(Records drawn from a dataset)
▶

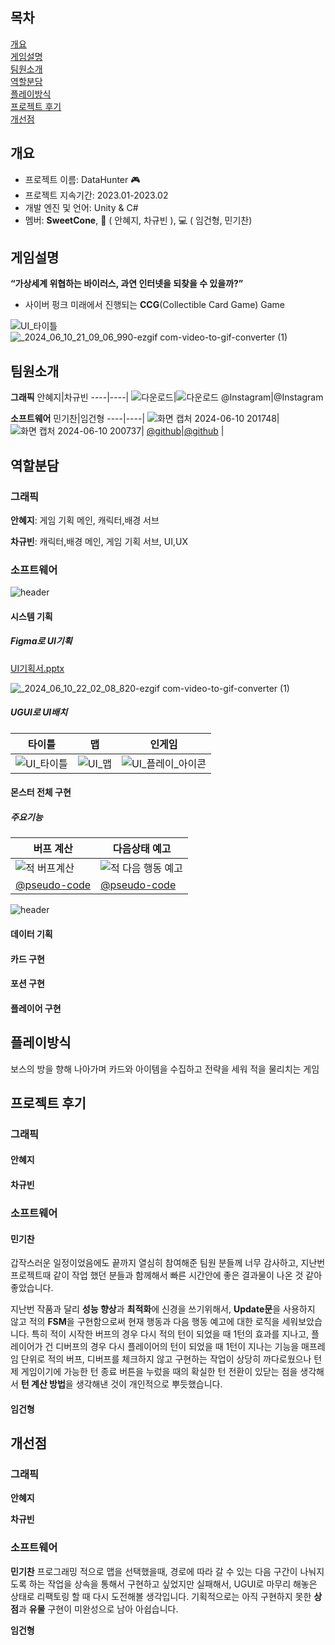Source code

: ## 목차

[개요](#개요)   
[게임설명](#게임설명)  
[팀원소개](#팀원소개)   
[역할분담](#역할분담)   
[플레이방식](#플레이방식)  
[프로젝트 후기](#프로젝트-후기)  
[개선점](#개선점)


## 개요 

-   프로젝트 이름: DataHunter :video_game:
-   프로젝트 지속기간: 2023.01-2023.02
-   개발 엔진 및 언어: Unity & C#
-   멤버: **SweetCone**, :art: ( 안혜지, 차규빈 ), :computer: ( 임건형, 민기찬)

## 게임설명 
**“가상세계 위협하는 바이러스, 과연 인터넷을 되찾을 수 있을까?”**
- 사이버 펑크 미래에서 진행되는 **CCG**(Collectible Card Game) Game

![UI_타이틀](https://github.com/PohangCandy/Slayer-Unity-/assets/130345776/94968c3f-b932-4e2e-986c-5e8548e5f8d6)
![_2024_06_10_21_09_06_990-ezgif com-video-to-gif-converter (1)](https://github.com/PohangCandy/Slayer-Unity-/assets/130345776/adad940e-9366-4934-b935-5b0889e43e33)

## 팀원소개 
**그래픽**
안혜지|차규빈
----|----|
![다운로드](https://github.com/PohangCandy/Slayer-Unity-/assets/130345776/7821af10-13b0-453b-af48-6266c3ed3a7e)|![다운로드](https://github.com/PohangCandy/Slayer-Unity-/assets/130345776/17788435-9f69-424e-b0cb-e0f10b1296e9)
@Instagram|@Instagram

**소프트웨어**
민기찬|임건형
----|----|
![화면 캡처 2024-06-10 201748](https://github.com/PohangCandy/Slayer-Unity-/assets/130345776/143a15af-e71a-40de-8554-7971a73a6d2f)|![화면 캡처 2024-06-10 200737](https://github.com/PohangCandy/Slayer-Unity-/assets/130345776/d16ede03-da73-47bc-b56f-7ad65eccaa29)|
[@github](https://github.com/PohangCandy)|[@github](https://github.com/ImGunHyoeng) |

## 역할분담 
### 그래픽
**안혜지**: 게임 기획 메인, 캐릭터,배경 서브

**차규빈**: 캐릭터,배경 메인, 게임 기획 서브, UI,UX

### 소프트웨어
![header](https://capsule-render.vercel.app/api?type=slice&text=민기찬&color=2BAE66FF&fontColor=FCF6F5FF&fontAlign=90&fontAlignY=40&fontSize=50)
#### 시스템 기획
##### Figma로 UI기획
[UI기획서.pptx](https://github.com/user-attachments/files/15782024/UI.pptx)

![_2024_06_10_22_02_08_820-ezgif com-video-to-gif-converter (1)](https://github.com/PohangCandy/Slayer-Unity-/assets/130345776/6118f714-8bc2-4b98-b4d4-1df8df6c0e05)

##### UGUI로 UI배치

타이틀|맵|인게임
----|----|----|
![UI_타이틀](https://github.com/PohangCandy/Slayer-Unity-/assets/130345776/746ea3b6-2293-449e-872c-3fcb4afefcd8)|![UI_맵](https://github.com/PohangCandy/Slayer-Unity-/assets/130345776/670333ab-ab32-4be2-bee0-3dae0175500a)|![UI_플레이_아이콘](https://github.com/PohangCandy/Slayer-Unity-/assets/130345776/90a36e25-2d10-4bf0-bf6d-71252f4086e0)|

#### 몬스터 전체 구현
##### 주요기능
버프 계산|다음상태 예고
----|----|
![적 버프계산](https://github.com/PohangCandy/Slayer-Unity-/assets/130345776/0843542f-1bad-4b44-b7e2-c01847004834)|![적 다음 행동 예고](https://github.com/PohangCandy/Slayer-Unity-/assets/130345776/2a3cc55f-f147-4f42-a4a3-c132b760d01f)|
[@pseudo-code](https://www.notion.so/b865431b937f43508232babfdf1f3db7?pvs=4)|[@pseudo-code](https://www.notion.so/ba29f0d1b37146f6b89336edc0b2c6a6?pvs=4)|


![header](https://capsule-render.vercel.app/api?type=slice&text=임건형&color=755139FF&fontColor=F2EDD7FF&fontAlign=90&fontAlignY=40&fontSize=50)
#### 데이터 기획

#### 카드 구현

#### 포션 구현

#### 플레이어 구현

## 플레이방식
보스의 방을 향해 나아가며 카드와 아이템을 수집하고 전략을 세워 적을 물리치는 게임


## 프로젝트 후기
### 그래픽
#### 안혜지

#### 차규빈


### 소프트웨어
#### 민기찬
갑작스러운 일정이었음에도 끝까지 열심히 참여해준 팀원 분들께 너무 감사하고, 지난번 프로젝트때 같이 작업 했던 분들과 함께해서 빠른 시간안에 좋은 결과물이 나온 것 같아 좋았습니다.

지난번 작품과 달리 **성능 향상**과 **최적화**에 신경을 쓰기위해서, **Update문**을 사용하지 않고 적의 **FSM**을 구현함으로써 현재 행동과 다음 행동 예고에 대한 로직을 세워보았습니다. 특히 적이 시작한 버프의 경우 다시 적의 턴이 되었을 때 1턴의 효과를 지나고, 플레이어가 건 디버프의 경우 다시 플레이어의 턴이 되었을 때 1턴이 지나는 기능을 매프레임 단위로 적의 버프, 디버프를 체크하지 않고 구현하는 작업이 상당히 까다로웠으나 턴제 게임이기에 가능한 턴 종료 버튼을 누렀을 때의 확실한 턴 전환이 있닫는 점을 생각해서 **턴 계산 방법**을 생각해낸 것이 개인적으로 뿌듯했습니다.

#### 임건형

## 개선점
### 그래픽
**안혜지**

**차규빈**


### 소프트웨어
**민기찬**
프로그래밍 적으로 맵을 선택했을때, 경로에 따라 갈 수 있는 다음 구간이 나눠지도록 하는 작업을 상속을 통해서 구현하고 싶었지만 실패해서, UGUI로 마무리 해놓은 상태로 리팩토링 할 때 다시 도전해볼 생각입니다.
기획적으로는 아직 구현하지 못한 **상점**과 **유물** 구현이 미완성으로 남아 아쉽습니다.

**임건형**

◀

__DESCRIPTION OF THE TASK__
Report each line of the entries where the word "color" occurs.

__SOLUTION FOR THIS PROBLEM__
![header](https://capsule-render.vercel.app/api?type=slice&text=민기찬&color=2BAE66FF&fontColor=FCF6F5FF&fontAlign=90&fontAlignY=40&fontSize=50)
![header](https://capsule-render.vercel.app/api?type=slice&text=임건형&color=755139FF&fontColor=F2EDD7FF&fontAlign=90&fontAlignY=40&fontSize=50)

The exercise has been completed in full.